Data to process:
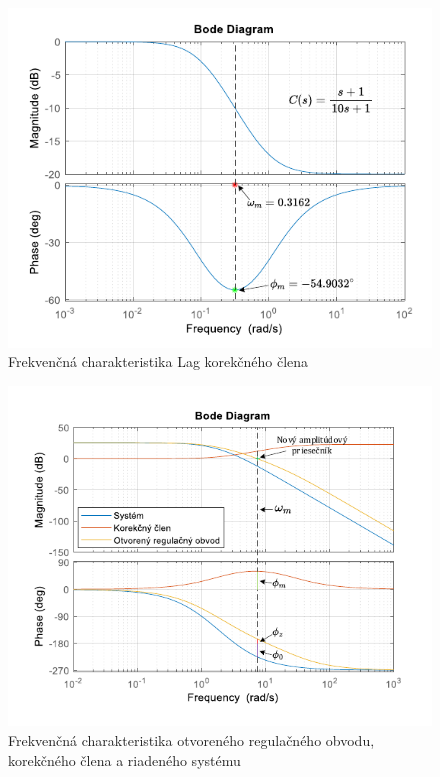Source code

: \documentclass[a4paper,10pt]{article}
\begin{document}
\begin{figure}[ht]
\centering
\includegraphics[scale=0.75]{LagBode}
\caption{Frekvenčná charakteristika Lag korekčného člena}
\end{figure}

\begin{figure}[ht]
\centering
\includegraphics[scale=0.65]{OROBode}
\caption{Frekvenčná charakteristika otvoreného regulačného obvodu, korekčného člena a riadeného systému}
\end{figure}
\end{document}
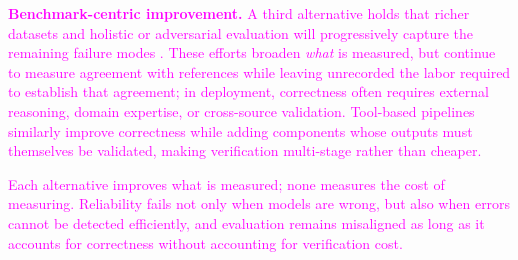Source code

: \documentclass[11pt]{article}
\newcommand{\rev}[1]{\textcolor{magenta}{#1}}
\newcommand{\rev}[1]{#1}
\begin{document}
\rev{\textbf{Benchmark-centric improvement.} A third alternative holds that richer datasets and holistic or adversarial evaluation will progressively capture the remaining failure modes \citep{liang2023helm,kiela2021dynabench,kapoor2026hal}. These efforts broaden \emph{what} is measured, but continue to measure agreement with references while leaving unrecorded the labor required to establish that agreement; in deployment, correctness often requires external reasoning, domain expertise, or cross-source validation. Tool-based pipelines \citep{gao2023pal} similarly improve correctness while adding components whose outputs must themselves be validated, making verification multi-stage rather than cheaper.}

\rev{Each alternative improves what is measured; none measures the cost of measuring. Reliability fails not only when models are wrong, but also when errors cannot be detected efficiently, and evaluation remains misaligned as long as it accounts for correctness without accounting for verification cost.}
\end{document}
==
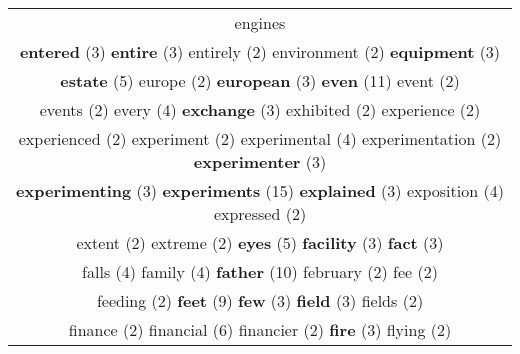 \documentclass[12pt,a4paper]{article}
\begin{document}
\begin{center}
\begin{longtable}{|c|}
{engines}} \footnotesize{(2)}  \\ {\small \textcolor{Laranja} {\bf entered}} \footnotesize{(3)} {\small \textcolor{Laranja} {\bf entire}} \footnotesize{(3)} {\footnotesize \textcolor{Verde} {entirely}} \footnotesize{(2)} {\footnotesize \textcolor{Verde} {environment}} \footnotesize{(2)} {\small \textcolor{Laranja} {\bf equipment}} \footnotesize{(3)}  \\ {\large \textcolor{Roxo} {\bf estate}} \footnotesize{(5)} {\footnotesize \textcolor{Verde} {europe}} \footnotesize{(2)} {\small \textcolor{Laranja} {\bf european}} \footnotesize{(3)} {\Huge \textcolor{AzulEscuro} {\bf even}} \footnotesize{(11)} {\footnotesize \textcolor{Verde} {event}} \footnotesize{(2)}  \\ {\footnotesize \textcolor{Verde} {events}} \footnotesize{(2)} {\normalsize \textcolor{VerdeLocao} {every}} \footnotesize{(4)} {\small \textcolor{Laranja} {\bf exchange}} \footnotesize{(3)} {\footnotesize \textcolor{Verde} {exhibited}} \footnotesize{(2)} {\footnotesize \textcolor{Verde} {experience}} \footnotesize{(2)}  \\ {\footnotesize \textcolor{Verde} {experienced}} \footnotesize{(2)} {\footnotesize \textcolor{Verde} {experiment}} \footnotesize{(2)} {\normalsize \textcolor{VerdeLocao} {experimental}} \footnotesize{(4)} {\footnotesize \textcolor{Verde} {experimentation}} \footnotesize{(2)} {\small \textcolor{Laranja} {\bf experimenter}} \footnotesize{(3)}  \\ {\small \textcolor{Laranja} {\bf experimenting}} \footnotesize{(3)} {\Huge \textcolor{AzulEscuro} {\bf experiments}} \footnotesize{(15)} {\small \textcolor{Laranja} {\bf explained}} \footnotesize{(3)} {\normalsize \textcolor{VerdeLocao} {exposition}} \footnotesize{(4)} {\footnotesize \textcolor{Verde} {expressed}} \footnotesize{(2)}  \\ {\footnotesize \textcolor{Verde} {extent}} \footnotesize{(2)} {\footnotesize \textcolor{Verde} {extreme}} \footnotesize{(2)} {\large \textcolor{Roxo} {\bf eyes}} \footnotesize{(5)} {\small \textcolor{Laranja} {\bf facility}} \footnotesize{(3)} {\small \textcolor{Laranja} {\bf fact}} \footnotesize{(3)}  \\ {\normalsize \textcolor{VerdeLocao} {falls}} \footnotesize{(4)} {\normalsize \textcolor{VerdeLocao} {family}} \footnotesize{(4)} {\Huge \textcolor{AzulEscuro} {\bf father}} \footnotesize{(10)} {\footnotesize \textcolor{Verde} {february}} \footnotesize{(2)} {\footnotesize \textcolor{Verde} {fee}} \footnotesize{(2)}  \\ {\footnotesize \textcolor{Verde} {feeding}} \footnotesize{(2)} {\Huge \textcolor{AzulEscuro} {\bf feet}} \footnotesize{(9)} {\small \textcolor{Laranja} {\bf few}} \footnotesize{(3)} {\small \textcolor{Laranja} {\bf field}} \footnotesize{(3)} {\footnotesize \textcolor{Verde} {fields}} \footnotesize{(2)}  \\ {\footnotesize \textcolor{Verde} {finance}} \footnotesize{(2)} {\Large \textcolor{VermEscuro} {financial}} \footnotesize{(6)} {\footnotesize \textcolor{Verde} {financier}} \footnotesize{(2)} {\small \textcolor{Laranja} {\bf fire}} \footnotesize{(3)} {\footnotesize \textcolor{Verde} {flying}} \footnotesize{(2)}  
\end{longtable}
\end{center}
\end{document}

Work required: Using the records above, say how many lines contain the string "newcommand"; offer no other text.

Reply to the exercise: 2